W końcu gubernator nie wydał zgody na utworzenie parafii, dał tylko pozwolenie na wybudowanie tzw. domu modlitwy. Modlili się w nim katolicy do końca XIX w., a kiedy przyjechał ks. Wincenty Przesmycki, który został proboszczem w Tobolsku, pojawiła się myśl, żeby zbudować kościół, gdyż dom modlitwy ze względu na dużą ilość wiernych zrobił się za mały. Według historyków do czasu rewolucji, tobolska parafia, zamieszkana w głównej mierze przez Polaków, liczyła ok. 9 tys. katolików. Byli to przede wszystkim polscy zesłańcy i ich potomkowie, bądź potomkowie tych, którzy przyjechali na Syberię, by rozwijać tam swoje biznesy.

W czasie II wojny światowej na Syberię trafiła deportowana ludność z ziem polskich w lutym i czerwcu 1940 r. oraz w kwietniu i czerwcu 1941 r. Wysiedlono wówczas ponad 76 tys. osób. Czy spotkał się Ksiądz z tymi osobami?
W Tobolsku do tej pory nie spotkałem osób, które zostały deportowane na Syberię w czasie wojny. Jednak to nie znaczy, że ich tam nie ma. Na pewno są, tylko ich jeszcze nie odnalazłem. Natrafiłem natomiast na jedną rodzinę zesłańców, mieszkającą w tajdze koło Tobolska. Swojego czasu w wiosce tej mieszkali sami Polacy.
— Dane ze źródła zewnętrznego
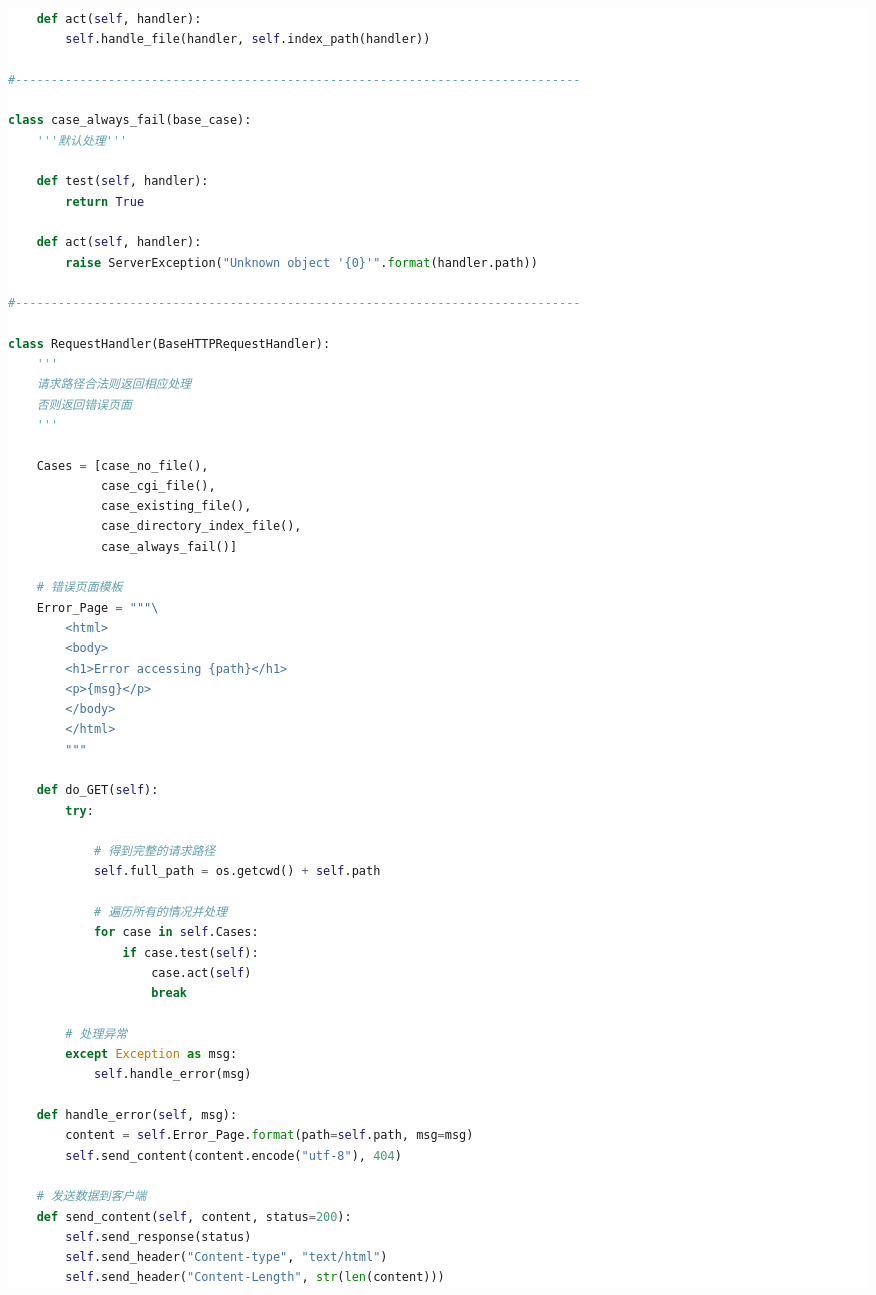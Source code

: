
 ```py
    def act(self, handler):
        self.handle_file(handler, self.index_path(handler))

#-------------------------------------------------------------------------------

class case_always_fail(base_case):
    '''默认处理'''

    def test(self, handler):
        return True

    def act(self, handler):
        raise ServerException("Unknown object '{0}'".format(handler.path))

#-------------------------------------------------------------------------------

class RequestHandler(BaseHTTPRequestHandler):
    '''
    请求路径合法则返回相应处理
    否则返回错误页面
    '''

    Cases = [case_no_file(),
             case_cgi_file(),
             case_existing_file(),
             case_directory_index_file(),
             case_always_fail()]

    # 错误页面模板
    Error_Page = """\
        <html>
        <body>
        <h1>Error accessing {path}</h1>
        <p>{msg}</p>
        </body>
        </html>
        """

    def do_GET(self):
        try:

            # 得到完整的请求路径
            self.full_path = os.getcwd() + self.path

            # 遍历所有的情况并处理
            for case in self.Cases:
                if case.test(self):
                    case.act(self)
                    break

        # 处理异常
        except Exception as msg:
            self.handle_error(msg)

    def handle_error(self, msg):
        content = self.Error_Page.format(path=self.path, msg=msg)
        self.send_content(content.encode("utf-8"), 404)

    # 发送数据到客户端
    def send_content(self, content, status=200):
        self.send_response(status)
        self.send_header("Content-type", "text/html")
        self.send_header("Content-Length", str(len(content)))
```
A czy w Tobolsku po zesłańcach zachowały się jakieś pamiątki?
Z pamiątek z tamtych czasów w mieście zachował się budynek, w którym w czasie wojny był polski sierociniec. Dom funkcjonował do 1946-47 roku. Wiem, że w Polsce żyje jeszcze kilka osób, które wychowały się w tym miejscu. Dzisiaj mieści się tam stołówka dla studentów, ale na fasadzie domu zamieszczono symboliczną tablicę, informującą, że w budynku był polski dom dziecka.

Inną ważną pamiątką są nagrobki na cmentarzu. Nie ma ich wiele, często są porozbijane i z roku na rok ilość ich się zmniejsza. Oprócz pojedynczych grobów, znajduje się na cmentarzu symboliczna mogiła polskich zesłańców. Przy niej modlimy się 1 listopada i przed odpustem Trójcy świętej. W administracji czynię starania, aby zebrać wszystkie ocalałe szczątki nagrobków i umieścić je przy mogile polskich zesłańców. Tylko w taki sposób jest szansa, że ocaleją. Jeżeli się tego nie zbierze w jedno miejsce, to zostaną do końca zdewastowane. Z roku na rok coraz więcej ich ginie i są wykorzystywane przez ludzi do różnych celów, bo dla nich nie przedstawiają one żadnej wartości. Jeżeli administracja nie pomoże nam, będę chciał te nagrobki zabrać pod kościół, choć oczywiście lepszym miejscem byłby cmentarz.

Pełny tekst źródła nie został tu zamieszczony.